Une ressource abondante sur Terre mais inégalement répartie
La Terre est appelée « la planète bleue » car l'eau recouvre 70,8 % de sa surface[1]. La surface des mers et des océans est donc plus importante que celle des terres émergées. Mais l'eau douce, n'en recouvre qu'une partie infime. En effet, l'eau de mer constitue 97,5 % de l'eau mondiale.

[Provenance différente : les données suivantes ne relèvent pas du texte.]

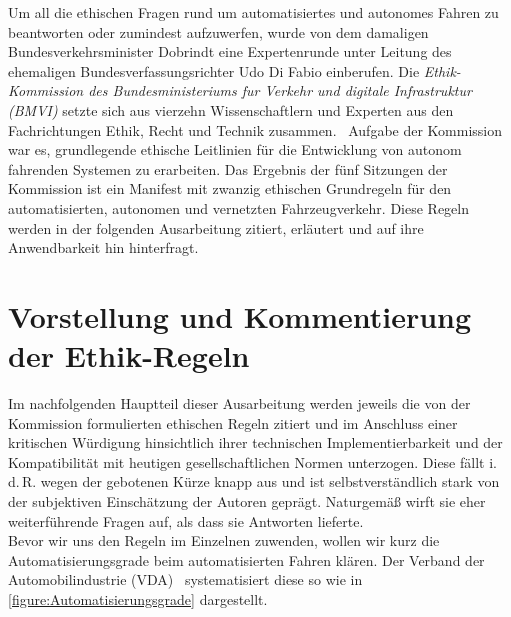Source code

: \documentclass[twoside,a4paper,12pt]{article}
\begin{document}
Um all die ethischen Fragen rund um automatisiertes und autonomes Fahren zu beantworten oder zumindest aufzuwerfen, wurde von dem damaligen Bundesverkehrsminister Dobrindt eine Expertenrunde unter Leitung des ehemaligen Bundesverfassungsrichter Udo Di Fabio einberufen. Die \textit{Ethik-Kommission
des Bundesministeriums fur Verkehr und digitale Infrastruktur (BMVI)} setzte sich aus vierzehn Wissenschaftlern und Experten aus den Fachrichtungen Ethik, Recht und Technik zusammen.~\cite{bmvi1} Aufgabe der Kommission war es, grundlegende ethische Leitlinien für die Entwicklung von autonom fahrenden Systemen zu
erarbeiten. Das Ergebnis der fünf Sitzungen der Kommission ist ein Manifest mit zwanzig ethischen Grundregeln für den automatisierten, autonomen und vernetzten Fahrzeugverkehr. Diese Regeln werden in der folgenden Ausarbeitung zitiert, erläutert und auf ihre Anwendbarkeit hin hinterfragt. 

\newpage

\tableofcontents


\listoffigures

\newpage

\mainmatter

\cleardoublepage
\section{Vorstellung und Kommentierung der Ethik-Regeln} \label{VorstellungUndKommentierungDerEthikRegeln}

Im nachfolgenden Hauptteil dieser Ausarbeitung werden jeweils die von der Kommission formulierten ethischen Regeln zitiert und im Anschluss einer kritischen 
Würdigung hinsichtlich ihrer technischen Implementierbarkeit und der Kompatibilität mit heutigen gesellschaftlichen Normen unterzogen. 
Diese fällt i.\,d.\,R. wegen der gebotenen Kürze knapp aus und ist selbstverständlich
stark von der subjektiven Einschätzung der Autoren geprägt. Naturgemäß wirft sie eher weiterführende Fragen auf, als dass sie Antworten lieferte.\\

Bevor wir uns den Regeln im Einzelnen zuwenden, wollen wir kurz die Automatisierungsgrade beim automatisierten Fahren klären. Der Verband der 
Automobilindustrie (VDA)~\cite{vda} systematisiert diese so wie in \autoref{figure:Automatisierungsgrade} dargestellt.\\
\end{document}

Ne laissant ainsi qu'une petite quantité d'eau douce répartie de la manière suivante :
- 70 % de l'eau douce est retenue sous forme de neige ou de glaciers sur les montagnes, ou dans les inlandsis (couche de glace très épaisse, qui recouvre une terre, une île ou un continent).

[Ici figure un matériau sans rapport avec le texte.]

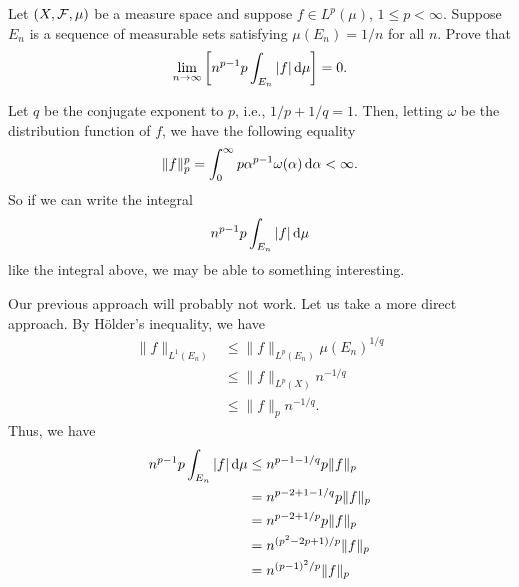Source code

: \begin{problem}
  Let $(X,\mathcal{F},\mu)$ be a measure space and suppose $f\in L^p(\mu)$,
  $1\leq p<\infty$. Suppose $E_n$ is a sequence of measurable sets
  satisfying $\mu(E_n)=1/n$ for all $n$. Prove that
  \[
    \lim_{n\to\infty}\left[n^{p-1}{p}\int_{E_n}|f|\mathop{}\!\mathrm{d}\mu\right]=0.
  \]
\end{problem}
\begin{solution}
  Let $q$ be the conjugate exponent to $p$, i.e., $1/p+1/q=1$. Then,
  letting $\omega$ be the distribution function of $f$, we have the
  following equality
  \[
    \|f\|_p^p=%
    \int_{0}^\infty p\alpha^{p-1}\omega(\alpha)\diff\alpha%
    <%
    \infty.
  \]
  So if we can write the integral
  \[
    n^{p-1}p\int_{E_n} |f|\mathop{}\!\mathrm{d}\mu
  \]
  like the integral above, we may be able to something interesting.

  Our previous approach will probably not work. Let us take a more direct
  approach. By Hölder's inequality, we have
  \begin{align*}
    \|f\|_{L^1(E_n)}
    &\leq \|f\|_{L^p(E_n)}\mu(E_n)^{1/q}\\%
    &\leq \|f\|_{L^p(X)}n^{-1/q}\\
    &\leq \|f\|_pn^{-1/q}.
  \end{align*}
  Thus, we have
  \begin{align*}
    n^{p-1}p\int_{E_n}|f|\mathop{}\!\mathrm{d}\mu
    &\leq n^{p-1-1/q}p\|f\|_p\\
    &=n^{p-2+1-1/q}p\|f\|_p\\
    &=n^{p-2+1/p}p\|f\|_p\\
    &=n^{(p^2-2p+1)/p}\|f\|_p\\
    &=n^{(p-1)^2/p}\|f\|_p
  \end{align*}
\end{solution}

- 29,7 % sont des eaux souterraines contenues dans des nappes aquifères (réserves d'eaux souterraines plus ou moins profondes). Elles se divisent de la manière suivante :
- les nappes phréatiques : Elle est peu profonde et renouvelable, elle est alimentée par les précipitations, les sources etc.
- les nappes fossiles : Elles sont très profondes, contenues dans les régions arides ou semi-arides. Leurs exploitations les épuisent et elles sont non renouvelables.
- 0,5 % forment les eaux de surface, elles représentent moins de 1 % de toute l'eau douce à la surface de la Terre. L'eau des lacs et des rivières coule vers les mers, et participe ainsi au cycle de l'eau.
Les hommes puisent l'eau douce dans les nappes phréatiques, les nappes fossiles, et dans les eaux de surface.
Un accès inégal à l'eau
Les ressources hydriques sont mal réparties entre les pays, les régions et les hommes. Certaines régions subissent un stress hydrique : une situation critique caractérisée par une indisponibilité en eau, cela implique une pénurie.
- Part de la population ayant accès à l'eau potable en 2005.
- Estimation de l'ONU de la pénurie d'eau ou de stress hydrique en Afrique en 2025.
Les zones froides sont faiblement peuplées alors qu'elles disposent de beaucoup d'eau. Les régions arides sont au contraire très peuplées et ne disposent que d'une très petite quantité d'eau.
Cinq pays disposent de la moitié des ressources mondiales en eau : la Russie, la Chine, le Canada, l'Indonésie et les États-Unis.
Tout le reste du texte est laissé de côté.